Character|Description
:---: | ---
`.`|matches any single character, except newline characters
`\w`|matches any single letter, digit or underscore
`\W`|matches any character not part of `\w`
`\s`|matches a single whitespace character like: space, newline, tab, return
`\S`|matches any character not part of `\s`
`\t`|matches tab
`\n`|matches newline
`\r`|matches return
`\d`|matches decimal digit 0-9
`\b`|matches the the beginning or end of a word
`\`|escapes special characters

In [7]:
string = "The quick brown fox jumps over the lazy dog"
re.findall('The qu.ck brown', string)

['The quick brown']

In [8]:
string = "The quick brown fox jumps over the lazy dog"
re.findall('The qu\wck brown', string)

['The quick brown']

In [9]:
string = "The quick brown fox jumps over the lazy dog"
re.findall('The quick\Wbrown', string)

['The quick brown']

In [10]:
string = "The quick brown fox jumps over the lazy dog"
re.findall('The quick\wbrown', string)

[]

In [11]:
string = "2 quick brown foxes jump over the lazy dog"
re.findall('\d', string)

['2']

In [12]:
# for `\b` we need a raw string
string = "The quick brown fox jumps over the lazy dog"
re.findall(r'\bThe\b', string)

['The']

In [13]:
string = "The quick brown fox jumps over the lazy dog."
re.findall('\.', string)

['.']

### Positional characters
---

Character|Description
:---: | ---
`^`|matches a pattern at the start of the string
`$`|matches a pattern at the end of string
`\A`|matches only at the start of the string, works across multiple lines as well

In [15]:
string = "The quick brown fox jumps over the lazy dog"
re.findall('^The', string)

['The']

In [16]:
string = "The quick brown fox jumps over the lazy dog"
re.findall('dog$', string)

['dog']

In [17]:
string = """The quick brown fox jumps over the lazy dog.
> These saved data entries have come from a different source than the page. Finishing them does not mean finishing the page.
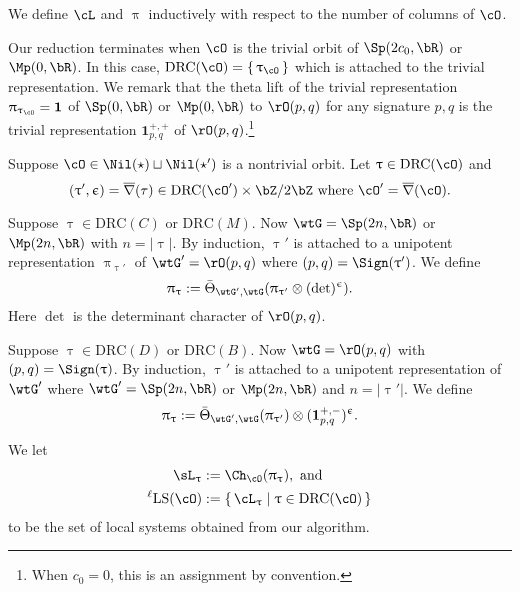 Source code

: \documentclass[12pt,a4paper]{amsart}
\newcommand{\bfone}{\mathbf{1}}
\def\abs#1{\left|{#1}\right|}
\def\eDD{\overline{\nabla}}
\numberwithin{equation}{section}
\theoremstyle{remark}
\def\Thetab{\bar{\Theta}}
\def\drc{\mathrm{DRC}}
\def\LLS{\mathrm{{}^{\ell} LS}}
\def\lUnip{\mathrm{{}^{\ell}Unip}}
\begin{document}
We define $\cL$ and $\uppi$ inductively with respect to the number of
columns of $\cO$.
\begin{enumS}
  \item %
  Our reduction terminates when $\cO$ is the trivial orbit of $\Sp(2c_{0},\bR)$ or
  $\Mp(0,\bR)$.
  In this case,
  $\drc(\cO) = \set{\uptau_{\cO}}$ which is attached to the trivial
  representation.
  We remark that the theta lift of the trivial representation
  $\uppi_{\uptau_{\cO}}=\bfone$ of $\Sp(0,\bR)$ or $\Mp(0,\bR)$ to $\rO(p,q)$ for
  any signature $p,q$ is the trivial representation $\bfone_{p,q}^{+,+}$ of
  $\rO(p,q)$.\footnote{When $c_{0}=0$, this is an assignment by convention.}
  \item Suppose $\cO\in \Nil(\star)\sqcup \Nil(\star')$ is a nontrivial orbit.
  Let $\uptau \in \drc(\cO)$ and
  \[
    (\uptau', \upepsilon) = \eDD(\tau)\in \drc(\cO')\times \bZ/2\bZ \text{ where }\cO' = \eDD(\cO).
  \]
  \begin{enumS}
    \item Suppose $\uptau\in \drc(C)$ or $\drc(M)$. Now $\wtG = \Sp(2n,\bR)$ or
    $\Mp(2n,\bR)$ with $n=\abs{\uptau}$. By induction, $\uptau'$ is attached to
    a unipotent representation $\uppi_{\uptau'}$ of $\wtG' = \rO(p,q)$ where
    $(p,q)=\Sign(\uptau')$. We define
    \[
      \uppi_{\uptau} := \Thetab_{\wtG',\wtG}(\uppi_{\uptau'}\otimes (\det)^{\upepsilon}).
    \]
    Here $\det$ is the determinant character of $\rO(p,q)$.
    \item Suppose $\uptau\in \drc(D)$ or $\drc(B)$. Now $\wtG = \rO(p,q)$ with
    $(p,q) = \Sign(\uptau)$. By induction, $\uptau'$ is attached to a
    unipotent representation of $\wtG'$ where $\wtG' = \Sp(2n,\bR)$ or
    $\Mp(2n,\bR)$ and $n=\abs{\uptau'}$. We define
    \[
      \uppi_{\uptau} := \Thetab_{\wtG',\wtG}(\uppi_{\uptau'})\otimes (\bfone_{p,q}^{+,-})^{\upepsilon}.
    \]
  \end{enumS}
\end{enumS}

We let
\[
  \begin{split}
    \sL_{\uptau} & := \Ch_{\cO}(\uppi_{\uptau}), \text{ and } \\
    \LLS(\cO) & := \set{\cL_{\uptau}|\uptau \in \drc(\cO)}
  \end{split}
\]
to be the set of local systems obtained from our algorithm.
\end{document}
The sentence above is an English language pangram."""
re.findall('\AThe', string)

['The']

### Ranges
---

Character|Description
:---: | ---
`[abc]`|matches `a` or `b` or `c`
`[a-zA-Z0-9]`|matches any letter from `a` to `z`, or `A` to `Z`, or `0` to `9`
`[^a-z]`|matches everything besides any letter from `a` to `z`

In [19]:
string = "The quick brown fox jumps over the lazy dog"
re.findall('[xyz]', string)

['x', 'z', 'y']

In [20]:
string = "The quick brown fox jumps over the lazy dog"
re.findall('[x-z]', string)

['x', 'z', 'y']

In [21]:
string = "The quick brown fox jumps over the lazy dog"
re.findall('[^a-w T]', string)

['x', 'z', 'y']

### Repetitions
---

Character|Description
:---: | ---
`+`|checks for 1 or more characters (or group) to its left (greedy)
`*`|checks for 0 or more characters (or group) to its left (greedy)
`?`|checks for 0 or 1 character (or group) to its left
`{x}`|repeat exactly `x` number of times
`{x,}`|repeat at least `x` times or more
`{x, y}`|repeat at least `x` times, but no more than `y` times

In [23]:
string = "The quick brown fox jumps over the lazy moose"
re.findall('mo+', string)

['moo']

In [24]:
string = "The quick brown fox jumps over the lazy moose"
re.findall('mo*', string)

['m', 'moo']

In [25]:
string = "The quick brown fox jumps over the lazy moose"
re.findall('mo?', string)

['m', 'mo']

In [26]:
string = "The quick brown fox jumps over the lazy moose"
re.findall('o{2}', string)

['oo']

In [27]:
# When a special character matches as much of the string as possible, 
# it is said to be a "Greedy Match". It is the normal behavior of a regular 
# expression but sometimes this behavior is not desired:

string = "<h1>This is a header</h1>"
re.findall('<.*>', string)[0]

# The pattern <.*> matches the whole string, right up to the second 
# occurrence of >.

'<h1>This is a header</h1>'

In [28]:
# However, if you only wanted to match the first <h1> tag, we should use 
# the greedy qualifier "*?" which matches as little text as possible.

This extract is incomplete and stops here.